Exercise instructions:
Tell me, please, how many lines in the records below include the word "entry". Give no more than the number.
===== Materials provided =====
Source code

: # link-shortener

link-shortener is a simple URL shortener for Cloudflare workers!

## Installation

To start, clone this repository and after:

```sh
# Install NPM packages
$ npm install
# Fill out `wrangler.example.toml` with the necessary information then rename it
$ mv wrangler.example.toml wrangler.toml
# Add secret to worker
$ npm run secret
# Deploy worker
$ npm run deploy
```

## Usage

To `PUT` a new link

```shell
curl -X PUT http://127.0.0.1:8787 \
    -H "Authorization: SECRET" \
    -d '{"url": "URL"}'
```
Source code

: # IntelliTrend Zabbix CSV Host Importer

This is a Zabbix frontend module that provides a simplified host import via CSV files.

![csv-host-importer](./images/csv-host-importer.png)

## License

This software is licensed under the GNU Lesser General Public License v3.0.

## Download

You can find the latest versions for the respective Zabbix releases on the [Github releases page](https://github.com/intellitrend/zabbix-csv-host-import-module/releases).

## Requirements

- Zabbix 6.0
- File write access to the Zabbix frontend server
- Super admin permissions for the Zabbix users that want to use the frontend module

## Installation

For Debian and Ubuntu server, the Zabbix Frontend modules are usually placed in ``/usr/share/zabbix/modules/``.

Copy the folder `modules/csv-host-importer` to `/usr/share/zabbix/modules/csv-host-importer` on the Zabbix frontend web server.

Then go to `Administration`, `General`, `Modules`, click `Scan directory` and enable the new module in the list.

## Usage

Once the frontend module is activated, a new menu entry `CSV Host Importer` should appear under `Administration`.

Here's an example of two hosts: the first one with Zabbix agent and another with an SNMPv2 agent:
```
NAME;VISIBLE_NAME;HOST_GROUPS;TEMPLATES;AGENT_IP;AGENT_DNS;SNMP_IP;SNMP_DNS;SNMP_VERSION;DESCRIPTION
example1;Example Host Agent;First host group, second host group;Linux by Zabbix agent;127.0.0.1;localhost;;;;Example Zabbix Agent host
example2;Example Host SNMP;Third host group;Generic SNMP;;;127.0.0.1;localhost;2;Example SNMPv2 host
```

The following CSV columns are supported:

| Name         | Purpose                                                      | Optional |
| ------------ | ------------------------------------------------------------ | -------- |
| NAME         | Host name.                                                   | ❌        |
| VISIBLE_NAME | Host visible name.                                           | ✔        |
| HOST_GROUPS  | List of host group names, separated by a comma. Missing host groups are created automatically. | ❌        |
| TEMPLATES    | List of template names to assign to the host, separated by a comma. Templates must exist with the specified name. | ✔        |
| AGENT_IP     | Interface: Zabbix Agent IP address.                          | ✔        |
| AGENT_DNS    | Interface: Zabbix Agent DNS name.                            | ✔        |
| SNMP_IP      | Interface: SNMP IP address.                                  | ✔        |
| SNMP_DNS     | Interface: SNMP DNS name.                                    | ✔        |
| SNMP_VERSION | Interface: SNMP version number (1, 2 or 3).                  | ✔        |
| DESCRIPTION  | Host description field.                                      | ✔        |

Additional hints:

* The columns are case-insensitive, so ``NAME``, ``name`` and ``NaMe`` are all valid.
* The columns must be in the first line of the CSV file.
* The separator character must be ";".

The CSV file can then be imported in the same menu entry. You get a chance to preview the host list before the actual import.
=====
Exercise result:
2